#### Instructions to follow:
Reproduce the entries that follow precisely, setting aside any images.

#### The data:
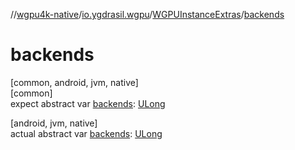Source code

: //[wgpu4k-native](../../../index.md)/[io.ygdrasil.wgpu](../index.md)/[WGPUInstanceExtras](index.md)/[backends](backends.md)

# backends

[common, android, jvm, native]\
[common]\
expect abstract var [backends](backends.md): [ULong](https://kotlinlang.org/api/core/kotlin-stdlib/kotlin/-u-long/index.html)

[android, jvm, native]\
actual abstract var [backends](backends.md): [ULong](https://kotlinlang.org/api/core/kotlin-stdlib/kotlin/-u-long/index.html)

#### Response:
Source code

: //[wgpu4k-native](../../../index.md)/[io.ygdrasil.wgpu](../index.md)/[WGPUInstanceExtras](index.md)/[backends](backends.md)

# backends

[common, android, jvm, native]\
[common]\
expect abstract var [backends](backends.md): [ULong](https://kotlinlang.org/api/core/kotlin-stdlib/kotlin/-u-long/index.html)

[android, jvm, native]\
actual abstract var [backends](backends.md): [ULong](https://kotlinlang.org/api/core/kotlin-stdlib/kotlin/-u-long/index.html)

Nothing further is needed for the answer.